Tras el prólogo, la acción da un salto de cuatro años. Pero el presente arrastra el pasado como una pesada cadena. Chris se conduce por la realidad de otro modo. En una sucesión de secuencias de modulación impresionista, conducidas por la voz en off de Chris,  y acompasadas con los acordes de la excepcional banda sonora de James Newton Howard (acordes que propulsan como un motor que intenta arrancar), Chris enumera lo que hace tras levantarse: Una y otra vez, me levanté y.... Frank, este modo, ya nos introduce con sutil concisión en la respiración tonal de la película, que no es sino el estado, la circunstancia emocional, inestable, interrumpida, de Chris. Lo que éste escribe es un ejercicio que realiza para el centro de rehabilitación al que aún acude. Estuvo diez días en coma tras el accidente, y las huellas del mismo no sólo están en las cicatrices que surcan su cuerpo, sino en sus fallos de memoria y en, a veces, no distinguir colores u aromas. Chris destacó como jugador de hockey sobre hielo años atrás, pero ahora el hielo de la quebradiza realidad le supera. Por eso, no logra completar ese ejercicio de describir lo que hace cada mañana, y en donde cada dos frases, reaparece el leitmotiv me levanté... Como si en su vida no hubiera arranque real y su motor vital se calara una y otra vez.

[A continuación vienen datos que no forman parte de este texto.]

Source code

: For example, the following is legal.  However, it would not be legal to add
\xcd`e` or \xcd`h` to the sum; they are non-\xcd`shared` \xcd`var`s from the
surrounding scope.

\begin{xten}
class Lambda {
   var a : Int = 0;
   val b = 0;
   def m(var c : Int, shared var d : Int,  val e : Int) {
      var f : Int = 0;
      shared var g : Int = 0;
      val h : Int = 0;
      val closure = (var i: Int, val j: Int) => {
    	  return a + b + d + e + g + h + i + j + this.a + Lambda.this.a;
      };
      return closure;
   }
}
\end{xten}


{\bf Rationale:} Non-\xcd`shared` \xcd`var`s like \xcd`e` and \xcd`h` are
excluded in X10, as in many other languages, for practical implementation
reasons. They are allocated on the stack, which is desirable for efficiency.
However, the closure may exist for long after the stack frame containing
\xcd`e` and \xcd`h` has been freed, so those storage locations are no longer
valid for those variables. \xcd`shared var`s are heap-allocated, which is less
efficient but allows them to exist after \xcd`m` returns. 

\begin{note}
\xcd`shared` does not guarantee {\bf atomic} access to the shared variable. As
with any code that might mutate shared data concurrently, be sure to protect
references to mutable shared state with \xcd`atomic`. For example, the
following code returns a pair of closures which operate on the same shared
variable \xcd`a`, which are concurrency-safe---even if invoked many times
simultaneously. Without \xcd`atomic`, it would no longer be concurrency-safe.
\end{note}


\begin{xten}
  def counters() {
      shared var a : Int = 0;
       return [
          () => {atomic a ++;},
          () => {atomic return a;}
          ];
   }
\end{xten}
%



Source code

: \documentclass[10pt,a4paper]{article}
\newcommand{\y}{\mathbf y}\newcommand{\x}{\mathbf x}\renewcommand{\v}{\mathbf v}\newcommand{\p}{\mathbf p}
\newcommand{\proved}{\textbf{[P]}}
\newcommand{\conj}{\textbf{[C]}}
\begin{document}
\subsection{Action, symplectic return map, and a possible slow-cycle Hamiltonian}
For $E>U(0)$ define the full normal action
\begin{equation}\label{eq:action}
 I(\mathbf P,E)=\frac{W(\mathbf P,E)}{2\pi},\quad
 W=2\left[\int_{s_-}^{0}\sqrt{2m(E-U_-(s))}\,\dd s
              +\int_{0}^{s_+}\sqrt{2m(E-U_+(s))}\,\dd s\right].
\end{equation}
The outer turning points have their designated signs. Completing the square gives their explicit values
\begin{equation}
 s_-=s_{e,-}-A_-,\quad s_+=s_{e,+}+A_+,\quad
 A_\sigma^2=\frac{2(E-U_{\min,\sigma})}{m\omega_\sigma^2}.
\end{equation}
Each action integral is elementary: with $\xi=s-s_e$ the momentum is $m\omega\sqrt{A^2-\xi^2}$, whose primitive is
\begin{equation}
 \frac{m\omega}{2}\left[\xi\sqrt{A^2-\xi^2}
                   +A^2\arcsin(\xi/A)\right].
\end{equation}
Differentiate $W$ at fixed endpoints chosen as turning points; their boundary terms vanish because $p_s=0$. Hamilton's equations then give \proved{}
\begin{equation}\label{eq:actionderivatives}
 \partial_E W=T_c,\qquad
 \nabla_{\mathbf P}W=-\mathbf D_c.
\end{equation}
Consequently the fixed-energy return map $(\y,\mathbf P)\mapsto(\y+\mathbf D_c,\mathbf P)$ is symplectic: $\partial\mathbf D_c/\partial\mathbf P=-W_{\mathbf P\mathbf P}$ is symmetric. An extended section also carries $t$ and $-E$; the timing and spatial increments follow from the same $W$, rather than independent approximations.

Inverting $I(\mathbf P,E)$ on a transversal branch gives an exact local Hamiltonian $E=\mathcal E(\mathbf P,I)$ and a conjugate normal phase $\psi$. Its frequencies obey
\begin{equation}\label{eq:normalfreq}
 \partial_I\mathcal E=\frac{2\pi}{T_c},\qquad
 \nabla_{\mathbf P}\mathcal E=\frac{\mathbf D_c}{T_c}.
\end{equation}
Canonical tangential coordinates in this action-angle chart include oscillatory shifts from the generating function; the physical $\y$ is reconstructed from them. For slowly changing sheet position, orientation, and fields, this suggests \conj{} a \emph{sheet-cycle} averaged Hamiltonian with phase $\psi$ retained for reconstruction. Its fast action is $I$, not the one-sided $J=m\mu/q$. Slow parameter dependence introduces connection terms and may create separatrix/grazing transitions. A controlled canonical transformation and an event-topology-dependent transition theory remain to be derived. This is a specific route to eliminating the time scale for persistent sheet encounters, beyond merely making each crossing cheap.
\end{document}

Su amigo Lew le sugiere que lo plantee como una historia, pero para plantearlo como historia se necesita encontrar un sentido, y una dirección, algo de lo que carece un atascado Chris, que no logra rehacerse. Quiere volver a ser el que era, pero eso no puede ser, por lo que se convierte en un lastre, cuando debería pensar hacia dónde se dirige. Como le dice Lew, hay que saber el final de la historia, para poder empezar. Y Chris siente su historia deshilachada, como si se extraviara en los indefinidos puntos suspensivos.

 

 Chris trabaja como limpiador y guarda nocturno en un banco. Aspira a ser cajero, e ir ascendiendo, hasta encontrar su posición en la sociedad y la vida. En suma, salir de los márgenes en los que se siente atrapado. Otra opción en el horizonte es montar un pequeño negocio con Lew, un pequeño bar. Claro que no es fácil encontrar crédito, como encontrar apoyo de su rico padre, que minusvalora sus proyectos. Le presta el justo dinero para pagar el alquiler e ir tirando, pero nunca apuesta por él, para que se impulse y encuentre su camino. Más bien, representa una tercera opción nada estimulante, ya que insiste en que vuelva al nido con ellos. Ni en los bares logra ligar, torpe y tímido, paralizado en la distancia. Hasta que aparece, Gary (Mathew Goode), hombre con la necesaria persuasiva desenvoltura. Le hace sentir parte de un grupo, y le posibilita la oportunidad de conocer chicas, en concreto, a Luvlee (Isla Fisher). Pero todo es un espejismo. Lo que pretende Gary, con la seducción de esos dulces es atraerle para que colabore con ellos en un atraco al banco en el que trabaja. Quien tiene el dinero, tiene el poder, le dice. De la misma manera que los bancos prestan o subvencionan muy parcamente a los granjeros para tenerlos sojuzgados en la dependencia, ya que no les ayudan lo suficiente para que se propulsen y afiancen con la independencia económica, el padre de Chris tiene atado a su hijo, cual extensión de él mismo. ¿O acaso le prestaría mil dólares si se los pidiera?, apunta Gary. Chris literalmente se los pide, y se corroboran las palabras de Gary. Y, por otro lado, el banco hace oídos sordos a su petición de un crédito para montar el bar. ¿Por qué no quitar lo que no te dan? De ese modo, puede hacer una historia con su vida. Chris ya puede afirmar (en una brillante idea de guion) me levanté y seguí al furgón blindado del dinero...me levanté y ayudé a Gary a... Por fin, algo sucede, algo que rompe el hielo de la repetición de su vida enquistada, de la que no puede hacer historia, porque no reconoce, ni quiere, esos patrones o rituales en los que está sumida su vida. Porque son un engaño y una trampa. Pero ¿es la solución? ¿O debería enfrentarse a esos fantasmas de su rabia y frustración?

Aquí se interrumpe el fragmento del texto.